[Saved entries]
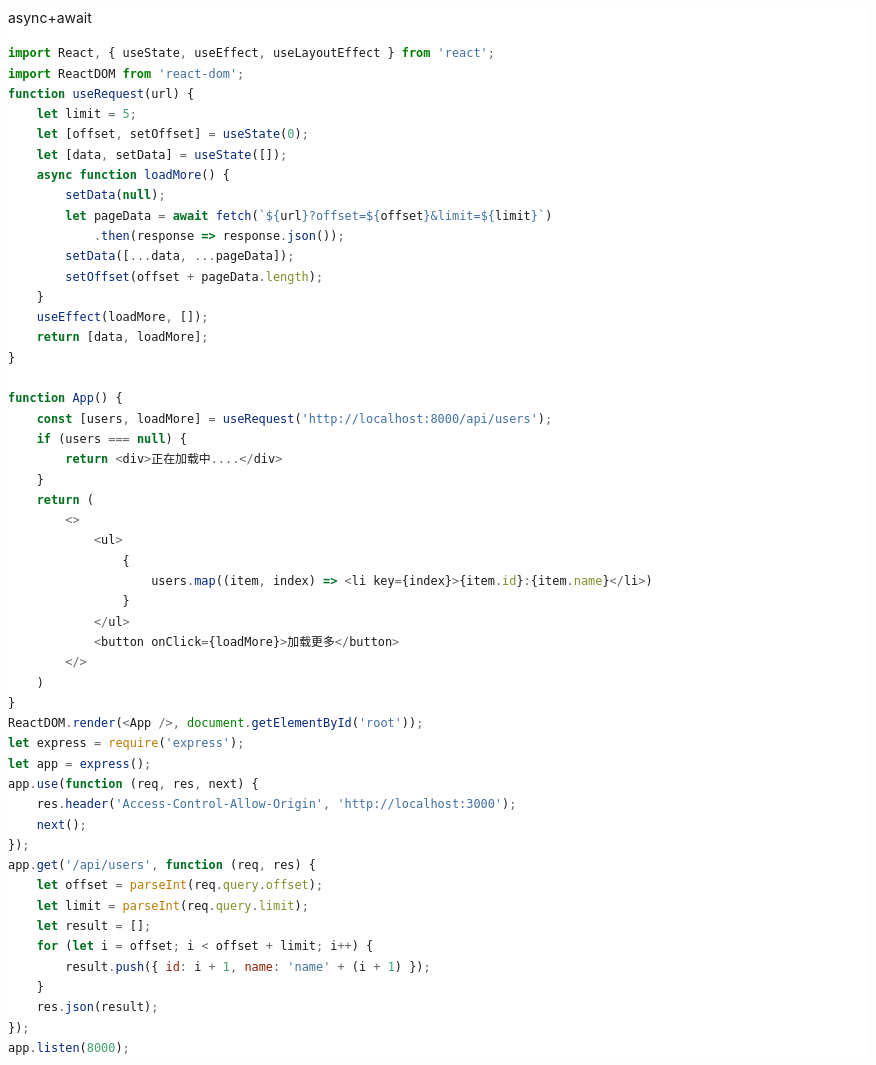 async+await

```js
import React, { useState, useEffect, useLayoutEffect } from 'react';
import ReactDOM from 'react-dom';
function useRequest(url) {
    let limit = 5;
    let [offset, setOffset] = useState(0);
    let [data, setData] = useState([]);
    async function loadMore() {
        setData(null);
        let pageData = await fetch(`${url}?offset=${offset}&limit=${limit}`)
            .then(response => response.json());
        setData([...data, ...pageData]);
        setOffset(offset + pageData.length);
    }
    useEffect(loadMore, []);
    return [data, loadMore];
}

function App() {
    const [users, loadMore] = useRequest('http://localhost:8000/api/users');
    if (users === null) {
        return <div>正在加载中....</div>
    }
    return (
        <>
            <ul>
                {
                    users.map((item, index) => <li key={index}>{item.id}:{item.name}</li>)
                }
            </ul>
            <button onClick={loadMore}>加载更多</button>
        </>
    )
}
ReactDOM.render(<App />, document.getElementById('root'));
let express = require('express');
let app = express();
app.use(function (req, res, next) {
    res.header('Access-Control-Allow-Origin', 'http://localhost:3000');
    next();
});
app.get('/api/users', function (req, res) {
    let offset = parseInt(req.query.offset);
    let limit = parseInt(req.query.limit);
    let result = [];
    for (let i = offset; i < offset + limit; i++) {
        result.push({ id: i + 1, name: 'name' + (i + 1) });
    }
    res.json(result);
});
app.listen(8000);
```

WHAT THIS TASK INVOLVES —
For each line in the records that contains the word "import", make a copy.

RESPONSE TO THIS EXERCISE —
import React, { useState, useEffect, useLayoutEffect } from 'react';
import ReactDOM from 'react-dom';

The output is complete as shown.